• _Data provided_
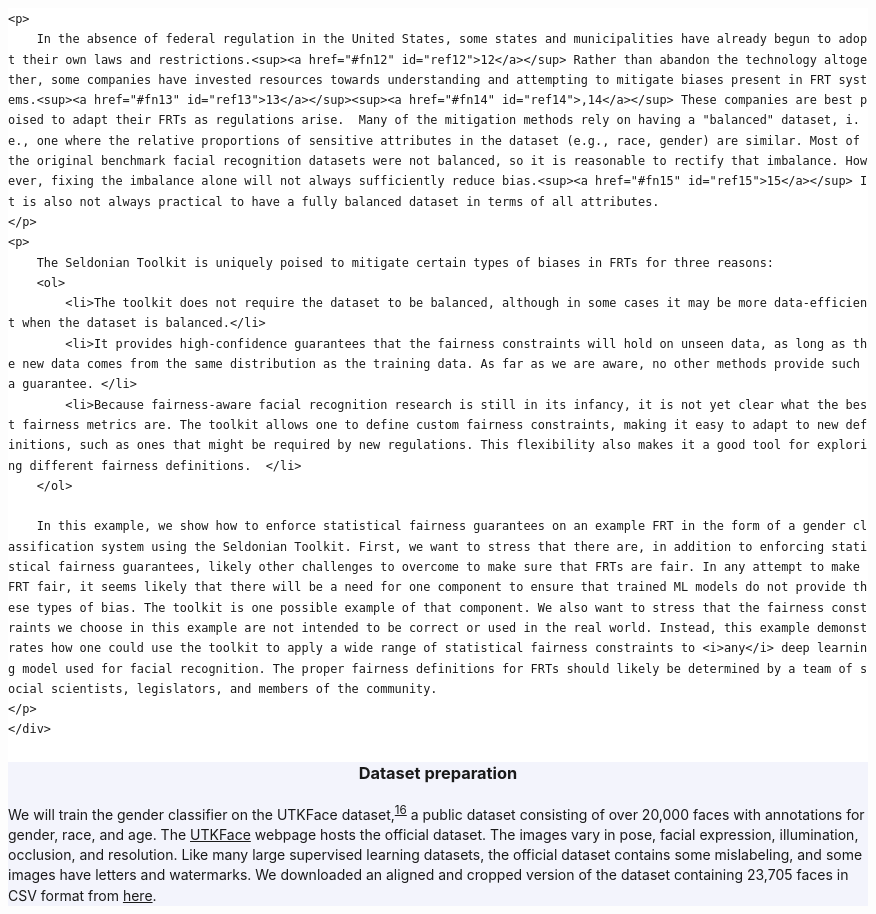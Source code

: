     <p>
        In the absence of federal regulation in the United States, some states and municipalities have already begun to adopt their own laws and restrictions.<sup><a href="#fn12" id="ref12">12</a></sup> Rather than abandon the technology altogether, some companies have invested resources towards understanding and attempting to mitigate biases present in FRT systems.<sup><a href="#fn13" id="ref13">13</a></sup><sup><a href="#fn14" id="ref14">,14</a></sup> These companies are best poised to adapt their FRTs as regulations arise.  Many of the mitigation methods rely on having a "balanced" dataset, i.e., one where the relative proportions of sensitive attributes in the dataset (e.g., race, gender) are similar. Most of the original benchmark facial recognition datasets were not balanced, so it is reasonable to rectify that imbalance. However, fixing the imbalance alone will not always sufficiently reduce bias.<sup><a href="#fn15" id="ref15">15</a></sup> It is also not always practical to have a fully balanced dataset in terms of all attributes.
    </p>
    <p>
        The Seldonian Toolkit is uniquely poised to mitigate certain types of biases in FRTs for three reasons:
        <ol>
            <li>The toolkit does not require the dataset to be balanced, although in some cases it may be more data-efficient when the dataset is balanced.</li>
            <li>It provides high-confidence guarantees that the fairness constraints will hold on unseen data, as long as the new data comes from the same distribution as the training data. As far as we are aware, no other methods provide such a guarantee. </li>
            <li>Because fairness-aware facial recognition research is still in its infancy, it is not yet clear what the best fairness metrics are. The toolkit allows one to define custom fairness constraints, making it easy to adapt to new definitions, such as ones that might be required by new regulations. This flexibility also makes it a good tool for exploring different fairness definitions.  </li>
        </ol> 
    
        In this example, we show how to enforce statistical fairness guarantees on an example FRT in the form of a gender classification system using the Seldonian Toolkit. First, we want to stress that there are, in addition to enforcing statistical fairness guarantees, likely other challenges to overcome to make sure that FRTs are fair. In any attempt to make FRT fair, it seems likely that there will be a need for one component to ensure that trained ML models do not provide these types of bias. The toolkit is one possible example of that component. We also want to stress that the fairness constraints we choose in this example are not intended to be correct or used in the real world. Instead, this example demonstrates how one could use the toolkit to apply a wide range of statistical fairness constraints to <i>any</i> deep learning model used for facial recognition. The proper fairness definitions for FRTs should likely be determined by a team of social scientists, legislators, and members of the community. 
    </p>
	</div>

<div class="container p-3 my-2 border" style="background-color: #f3f4fc;">
<h3 id="dataset_prep" align="center" class="mb-3">Dataset preparation</h3>

<p>
    We will train the gender classifier on the UTKFace dataset,<sup><a href="#fn16" id="ref16">16</a></sup> a public dataset consisting of over 20,000 faces with annotations for gender, race, and age. The <a href="https://susanqq.github.io/UTKFace/">UTKFace</a> webpage hosts the official dataset. The images vary in pose, facial expression, illumination, occlusion, and resolution. Like many large supervised learning datasets, the official dataset contains some mislabeling, and some images have letters and watermarks. We downloaded an aligned and cropped version of the dataset containing 23,705 faces in CSV format from <a href="https://www.kaggle.com/datasets/nipunarora8/age-gender-and-ethnicity-face-data-csv?resource=download">here</a>.
</p>
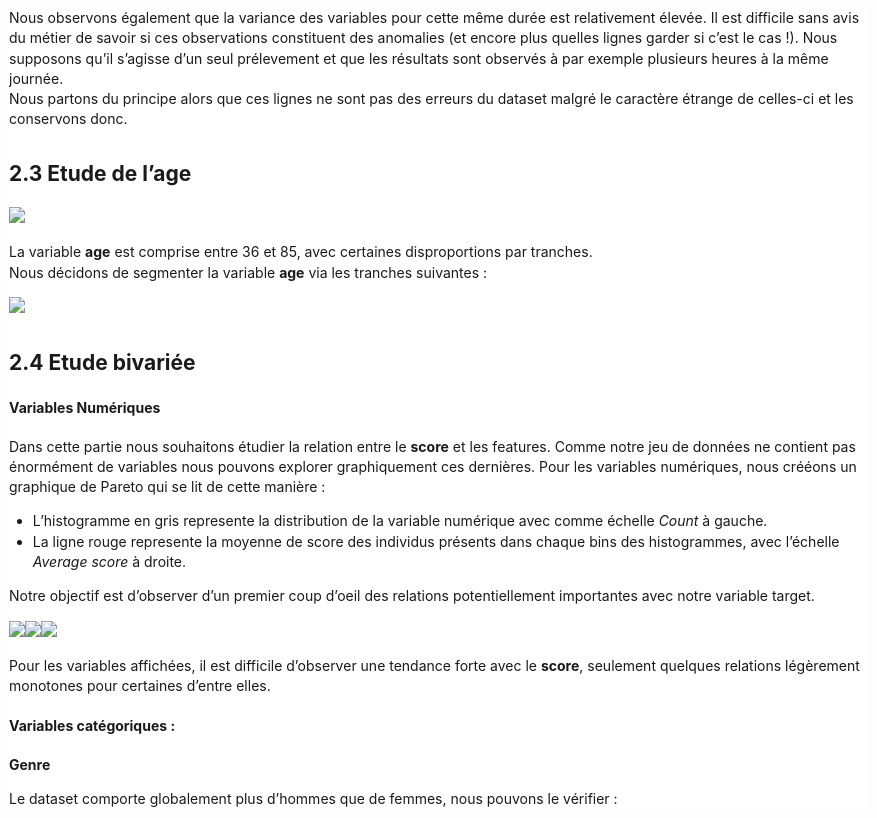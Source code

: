 </table>
</div>

Nous observons également que la variance des variables pour cette même
durée est relativement élevée. Il est difficile sans avis du métier de
savoir si ces observations constituent des anomalies (et encore plus
quelles lignes garder si c’est le cas !). Nous supposons qu’il s’agisse
d’un seul prélevement et que les résultats sont observés à par exemple
plusieurs heures à la même journée.  
Nous partons du principe alors que ces lignes ne sont pas des erreurs du
dataset malgré le caractère étrange de celles-ci et les conservons donc.

## **2.3 Etude de l’age**

![](vinteler_v4_files/figure-gfm/unnamed-chunk-22-1.png)

La variable **age** est comprise entre 36 et 85, avec certaines
disproportions par tranches.  
Nous décidons de segmenter la variable **age** via les tranches
suivantes :

![](vinteler_v4_files/figure-gfm/unnamed-chunk-23-1.png)

## **2.4 Etude bivariée**

#### **Variables Numériques**

Dans cette partie nous souhaitons étudier la relation entre le **score**
et les features. Comme notre jeu de données ne contient pas énormément
de variables nous pouvons explorer graphiquement ces dernières. Pour les
variables numériques, nous crééons un graphique de Pareto qui se lit de
cette manière :

- L’histogramme en gris represente la distribution de la variable
  numérique avec comme échelle *Count* à gauche.
- La ligne rouge represente la moyenne de score des individus présents
  dans chaque bins des histogrammes, avec l’échelle *Average score* à
  droite.

Notre objectif est d’observer d’un premier coup d’oeil des relations
potentiellement importantes avec notre variable target.

![](vinteler_v4_files/figure-gfm/unnamed-chunk-24-1.png)![](vinteler_v4_files/figure-gfm/unnamed-chunk-24-2.png)![](vinteler_v4_files/figure-gfm/unnamed-chunk-24-3.png)

Pour les variables affichées, il est difficile d’observer une tendance
forte avec le **score**, seulement quelques relations légèrement
monotones pour certaines d’entre elles.

#### **Variables catégoriques :**

**Genre**

Le dataset comporte globalement plus d’hommes que de femmes, nous
pouvons le vérifier :
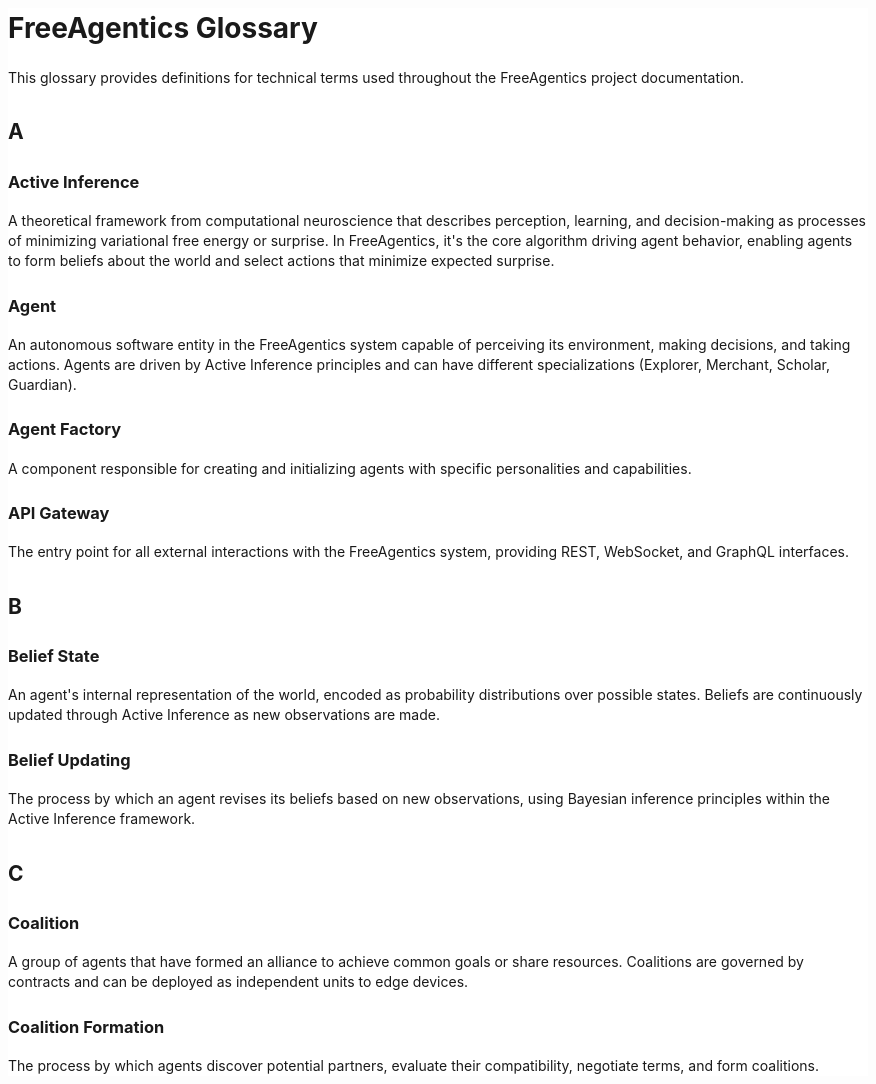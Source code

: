 # FreeAgentics Glossary

This glossary provides definitions for technical terms used throughout the FreeAgentics project documentation.

## A

### Active Inference
A theoretical framework from computational neuroscience that describes perception, learning, and decision-making as processes of minimizing variational free energy or surprise. In FreeAgentics, it's the core algorithm driving agent behavior, enabling agents to form beliefs about the world and select actions that minimize expected surprise.

### Agent
An autonomous software entity in the FreeAgentics system capable of perceiving its environment, making decisions, and taking actions. Agents are driven by Active Inference principles and can have different specializations (Explorer, Merchant, Scholar, Guardian).

### Agent Factory
A component responsible for creating and initializing agents with specific personalities and capabilities.

### API Gateway
The entry point for all external interactions with the FreeAgentics system, providing REST, WebSocket, and GraphQL interfaces.

## B

### Belief State
An agent's internal representation of the world, encoded as probability distributions over possible states. Beliefs are continuously updated through Active Inference as new observations are made.

### Belief Updating
The process by which an agent revises its beliefs based on new observations, using Bayesian inference principles within the Active Inference framework.

## C

### Coalition
A group of agents that have formed an alliance to achieve common goals or share resources. Coalitions are governed by contracts and can be deployed as independent units to edge devices.

### Coalition Formation
The process by which agents discover potential partners, evaluate their compatibility, negotiate terms, and form coalitions.

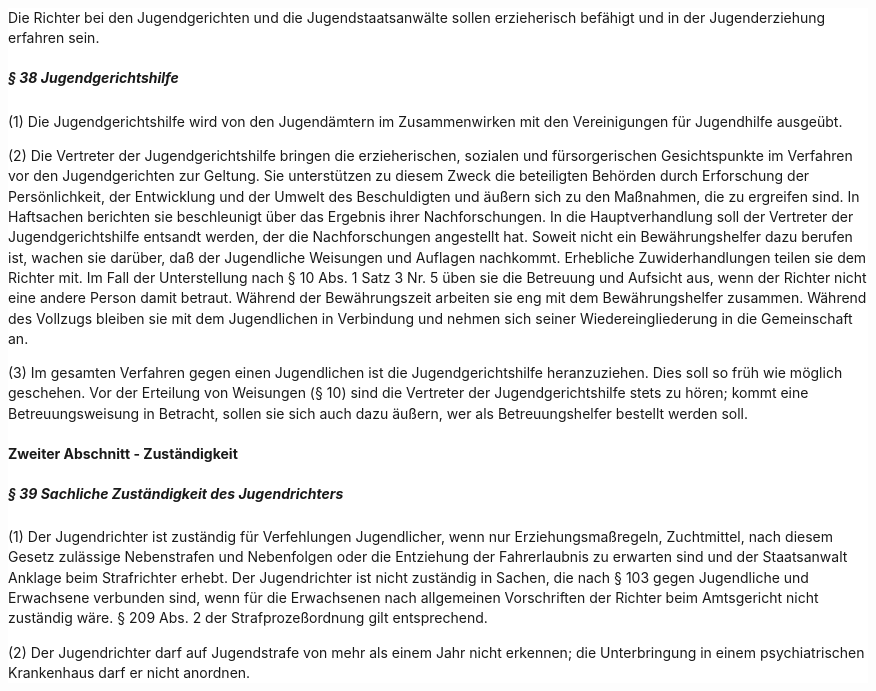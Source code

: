 Die Richter bei den Jugendgerichten und die Jugendstaatsanwälte sollen
erzieherisch befähigt und in der Jugenderziehung erfahren sein.


##### § 38 Jugendgerichtshilfe

(1) Die Jugendgerichtshilfe wird von den Jugendämtern im
Zusammenwirken mit den Vereinigungen für Jugendhilfe ausgeübt.

(2) Die Vertreter der Jugendgerichtshilfe bringen die erzieherischen,
sozialen und fürsorgerischen Gesichtspunkte im Verfahren vor den
Jugendgerichten zur Geltung. Sie unterstützen zu diesem Zweck die
beteiligten Behörden durch Erforschung der Persönlichkeit, der
Entwicklung und der Umwelt des Beschuldigten und äußern sich zu den
Maßnahmen, die zu ergreifen sind. In Haftsachen berichten sie
beschleunigt über das Ergebnis ihrer Nachforschungen. In die
Hauptverhandlung soll der Vertreter der Jugendgerichtshilfe entsandt
werden, der die Nachforschungen angestellt hat. Soweit nicht ein
Bewährungshelfer dazu berufen ist, wachen sie darüber, daß der
Jugendliche Weisungen und Auflagen nachkommt. Erhebliche
Zuwiderhandlungen teilen sie dem Richter mit. Im Fall der
Unterstellung nach § 10 Abs. 1 Satz 3 Nr. 5 üben sie die Betreuung und
Aufsicht aus, wenn der Richter nicht eine andere Person damit betraut.
Während der Bewährungszeit arbeiten sie eng mit dem Bewährungshelfer
zusammen. Während des Vollzugs bleiben sie mit dem Jugendlichen in
Verbindung und nehmen sich seiner Wiedereingliederung in die
Gemeinschaft an.

(3) Im gesamten Verfahren gegen einen Jugendlichen ist die
Jugendgerichtshilfe heranzuziehen. Dies soll so früh wie möglich
geschehen. Vor der Erteilung von Weisungen (§ 10) sind die Vertreter
der Jugendgerichtshilfe stets zu hören; kommt eine Betreuungsweisung
in Betracht, sollen sie sich auch dazu äußern, wer als
Betreuungshelfer bestellt werden soll.


#### Zweiter Abschnitt - Zuständigkeit



##### § 39 Sachliche Zuständigkeit des Jugendrichters

(1) Der Jugendrichter ist zuständig für Verfehlungen Jugendlicher,
wenn nur Erziehungsmaßregeln, Zuchtmittel, nach diesem Gesetz
zulässige Nebenstrafen und Nebenfolgen oder die Entziehung der
Fahrerlaubnis zu erwarten sind und der Staatsanwalt Anklage beim
Strafrichter erhebt. Der Jugendrichter ist nicht zuständig in Sachen,
die nach § 103 gegen Jugendliche und Erwachsene verbunden sind, wenn
für die Erwachsenen nach allgemeinen Vorschriften der Richter beim
Amtsgericht nicht zuständig wäre. § 209 Abs. 2 der Strafprozeßordnung
gilt entsprechend.

(2) Der Jugendrichter darf auf Jugendstrafe von mehr als einem Jahr
nicht erkennen; die Unterbringung in einem psychiatrischen Krankenhaus
darf er nicht anordnen.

• _What you will do_
Copy, with no alteration, the line that contains "die nach § 103" and each remaining line of the listing above.

• _Exercise response_
die nach § 103 gegen Jugendliche und Erwachsene verbunden sind, wenn
für die Erwachsenen nach allgemeinen Vorschriften der Richter beim
Amtsgericht nicht zuständig wäre. § 209 Abs. 2 der Strafprozeßordnung
gilt entsprechend.

(2) Der Jugendrichter darf auf Jugendstrafe von mehr als einem Jahr
nicht erkennen; die Unterbringung in einem psychiatrischen Krankenhaus
darf er nicht anordnen.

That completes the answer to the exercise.